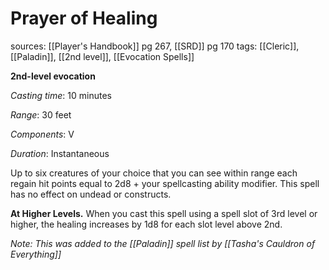 # Prayer of Healing
sources: [[Player's Handbook]] pg 267, [[SRD]] pg 170
tags: [[Cleric]], [[Paladin]], [[2nd level]], [[Evocation Spells]]

**2nd-level evocation**

*Casting time*: 10 minutes

*Range*: 30 feet

*Components*: V

*Duration*: Instantaneous

Up to six creatures of your choice that you can see within range each regain hit points equal to 2d8 + your spellcasting ability modifier. This spell has no effect on undead or constructs.

**At Higher Levels.** When you cast this spell using a spell slot of 3rd level or higher, the healing increases by 1d8 for each slot level above 2nd.

*Note: This was added to the [[Paladin]] spell list by [[Tasha's Cauldron of Everything]]*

══════════

▶ **Problem requirements**:
Search the entries above for the string "Paladin". Copy each line in which it appears.

▶ **Written solution**:
tags: [[Cleric]], [[Paladin]], [[2nd level]], [[Evocation Spells]]
*Note: This was added to the [[Paladin]] spell list by [[Tasha's Cauldron of Everything]]*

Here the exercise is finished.